基於scrapy的分布式爬蟲抓取新浪微博個人信息和微博內容存入MySQL

本文轉載自查看原文 2018-01-08 16:26 2803

為了學習機器學習深度學習和文本挖掘方面的知識，需要獲取一定的數據，新浪微博的大量數據可以作為此次研究歷程的對象

一、環境准備

python 2.7

scrapy框架的部署（可以查看上一篇博客的簡要操作，傳送門：點擊打開鏈接）

mysql的部署（需要的資源百度網盤鏈接：點擊打開鏈接）

heidiSQL數據庫可視化

本人的系統環境是 win 64位的所以以上環境都是需要兼容64位的

二、scrapy組件和數據流介紹

1、Scrapy architecture

組件Scrapy Engine

引擎負責控制數據流在系統中所有組件中流動，並在相應動作發生時觸發事件。

調度器(Scheduler)

調度器從引擎接受request並將他們入隊，以便之后引擎請求他們時提供給引擎。

下載器(Downloader)

下載器負責獲取頁面數據並提供給引擎，而后提供給spider。

Spiders

Spider是Scrapy用戶編寫用於分析response並提取item(即獲取到的item)或額外跟進的URL的類。每個spider負責處理一個特定(或一些)網站。Item PipelineItem Pipeline負責處理被spider提取出來的item。典型的處理有清理、驗證及持久化(例如存取到數據庫中)。

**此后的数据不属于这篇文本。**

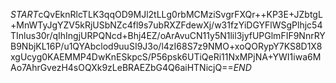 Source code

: $START$cQvEknRlcTLK3qqOD9MJl2tLLg0rbMCMziSvgrFXQr++KP3E+JZbtgL+MnWTyJgYZV5kRjUSbNZc4fl9s7ubRXZFdewXj/w31fzYiDGYFlWSgPlhjc54TInlus30r/qIhIngjURPQNcd+Bhj4EZ/oArAvuCN11y5N1lil3jyfUPGlmFIF9NnrRYB9NbjKL16P/u1QYAbclod9uuSI9J3o/l4zI68S7z9NMO+xoQORypY7KS8D1X8xgUcyg0KAEMMP4DwKnESkpcS/P56psk6UTiQeRi11NxMPjNA+YWI1iwa6MAo7AhrGvezH4sOQXk9zLeBRAEZbG4Q6aiHTNicjQ==$END$
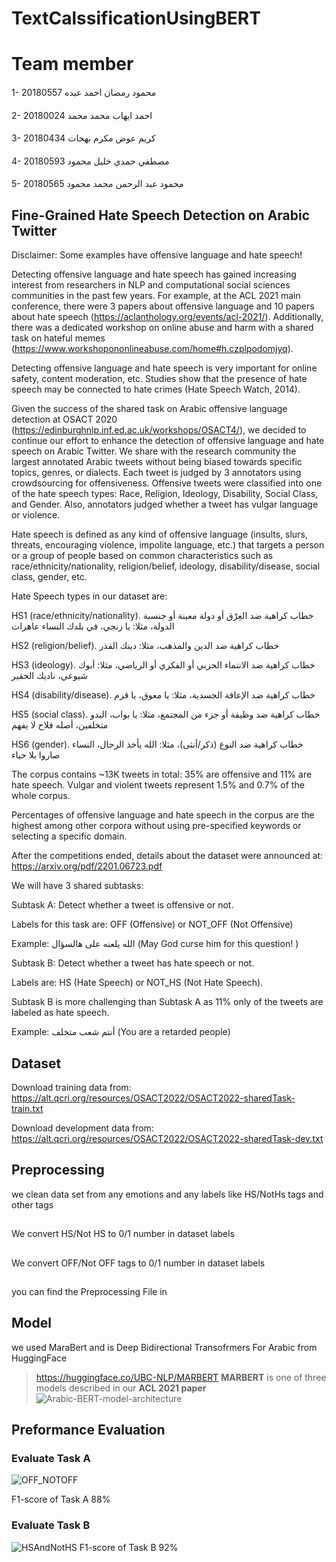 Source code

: # TextCalssificationUsingBERT

# Team member 
####
1-  محمود رمضان احمد عبده               20180557
####
2-  احمد ايهاب محمد محمد                20180024
####
3-   كريم عوض مكرم بهجات                20180434
####
4-   مصطفي حمدي خليل محمود              20180593
####
5-   محمود عبد الرحمن محمد محمود       20180565


## Fine-Grained Hate Speech Detection on Arabic Twitter
Disclaimer: Some examples have offensive language and hate speech!



Detecting offensive language and hate speech has gained increasing interest from researchers in NLP and computational social sciences communities in the past few years. For example, at the ACL 2021 main conference, there were 3 papers about offensive language and 10 papers about hate speech (https://aclanthology.org/events/acl-2021/). Additionally, there was a dedicated workshop on online abuse and harm with a shared task on hateful memes (https://www.workshopononlineabuse.com/home#h.czplpodomjyq).



Detecting offensive language and hate speech is very important for online safety, content moderation, etc. Studies show that the presence of hate speech may be connected to hate crimes (Hate Speech Watch, 2014).



Given the success of the shared task on Arabic offensive language detection at OSACT 2020 (https://edinburghnlp.inf.ed.ac.uk/workshops/OSACT4/), we decided to continue our effort to enhance the detection of offensive language and hate speech on Arabic Twitter. We share with the research community the largest annotated Arabic tweets without being biased towards specific topics, genres, or dialects. Each tweet is judged by 3 annotators using crowdsourcing for offensiveness. Offensive tweets were classified into one of the hate speech types: Race, Religion, Ideology, Disability, Social Class, and Gender. Also, annotators judged whether a tweet has vulgar language or violence.



Hate speech is defined as any kind of offensive language (insults, slurs, threats, encouraging violence, impolite language, etc.) that targets a person or a group of people based on common characteristics such as race/ethnicity/nationality, religion/belief, ideology, disability/disease, social class, gender, etc.



Hate Speech types in our dataset are:

HS1 (race/ethnicity/nationality). خطاب كراهية ضد العِرْق أو دولة معينة أو جنسية الدولة، مثلا: يا زنجي، في بلدك النساء عاهرات

HS2 (religion/belief). خطاب كراهية ضد الدين والمذهب، مثلا: دينك القذر

HS3 (ideology). خطاب كراهية ضد الانتماء الحزبي أو الفكري أو الرياضي، مثلا: أبوك شيوعي، ناديك الحقير

HS4 (disability/disease). خطاب كراهية ضد الإعاقة الجسدية، مثلا: يا معوق، يا قزم

HS5 (social class). خطاب كراهية ضد وظيفة أو جزء من المجتمع، مثلا: يا بواب، البدو متخلفين، أصله فلاح لا يفهم

HS6 (gender). خطاب كراهية ضد النوع (ذكر/أنثى)، مثلا: الله يأخذ الرجال، النساء صاروا بلا حياء



The corpus contains ~13K tweets in total: 35% are offensive and 11% are hate speech. Vulgar and violent tweets represent 1.5% and 0.7% of the whole corpus.



Percentages of offensive language and hate speech in the corpus are the highest among other corpora without using pre-specified keywords or selecting a specific domain.



After the competitions ended, details about the dataset were announced at: https://arxiv.org/pdf/2201.06723.pdf



We will have 3 shared subtasks:



Subtask A: Detect whether a tweet is offensive or not.

Labels for this task are: OFF (Offensive) or NOT_OFF (Not Offensive)

Example: الله يلعنه على هالسؤال (May God curse him for this question! )



Subtask B: Detect whether a tweet has hate speech or not.

Labels are: HS (Hate Speech) or NOT_HS (Not Hate Speech).

Subtask B is more challenging than Subtask A as 11% only of the tweets are labeled as hate speech.

Example: أنتم شعب متخلف (You are a retarded people)



## Dataset
Download training data from: https://alt.qcri.org/resources/OSACT2022/OSACT2022-sharedTask-train.txt

Download development data from: https://alt.qcri.org/resources/OSACT2022/OSACT2022-sharedTask-dev.txt

## Preprocessing 
we clean data set from any emotions and any labels like HS/NotHs tags and other tags 
##
We convert HS/Not HS to 0/1 number in dataset labels
##
We convert OFF/Not OFF tags to 0/1 number in dataset labels 
##
you can find the Preprocessing File in 
## Model 
we used MaraBert and is Deep Bidirectional Transofrmers For Arabic  from HuggingFace 
> https://huggingface.co/UBC-NLP/MARBERT
**MARBERT** is one of three models described in our **ACL 2021 paper** 
![Arabic-BERT-model-architecture](https://user-images.githubusercontent.com/95087747/168382695-77575676-ac0b-405b-abdd-84cc59dfcf32.png)
## Preformance Evaluation 
### Evaluate Task A
![OFF_NOTOFF](https://user-images.githubusercontent.com/95087747/168384425-21068f1a-a58e-40c4-9232-552747d629ef.PNG)

F1-score of Task A 88%

### Evaluate Task B 
![HSAndNotHS](https://user-images.githubusercontent.com/95087747/168384990-08b0e5ba-bc6f-4c15-8327-88e9e4842ea2.PNG)
F1-score of Task B 92%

下載器中間件(Downloader middlewares)

下載器中間件是在引擎及下載器之間的特定鈎子(specific hook)，處理Downloader傳遞給引擎的response。其提供了一個簡便的機制，通過插入自定義代碼來擴展Scrapy功能。更多內容請看下載器中間件(Downloader Middleware) 。

Spider中間件(Spider middlewares)

Spider中間件是在引擎及Spider之間的特定鈎子(specific hook)，處理spider的輸入(response)和輸出(items及requests)。其提供了一個簡便的機制，通過插入自定義代碼來擴展Scrapy功能。更多內容請看 Spider中間件(Middleware) 。

2、數據流(Data flow)

Scrapy中的數據流由執行引擎控制，其過程如下:

1.引擎打開一個網站(open a domain)，找到處理該網站的Spider並向該spider請求第一個要爬取的URL(s)。

2.引擎從Spider中獲取到第一個要爬取的URL並在調度器(Scheduler)以Request調度。

3.引擎向調度器請求下一個要爬取的URL。

4.調度器返回下一個要爬取的URL給引擎，引擎將URL通過下載中間件(請求(request)方向)轉發給下載器(Downloader)。

5.一旦頁面下載完畢，下載器生成一個該頁面的Response，並將其通過下載中間件(返回(response)方向)發送給引擎。

6.引擎從下載器中接收到Response並通過Spider中間件(輸入方向)發送給Spider處理。

7.Spider處理Response並返回爬取到的Item及(跟進的)新的Request給引擎。

8.引擎將(Spider返回的)爬取到的Item給Item Pipeline，將(Spider返回的)Request給調度器。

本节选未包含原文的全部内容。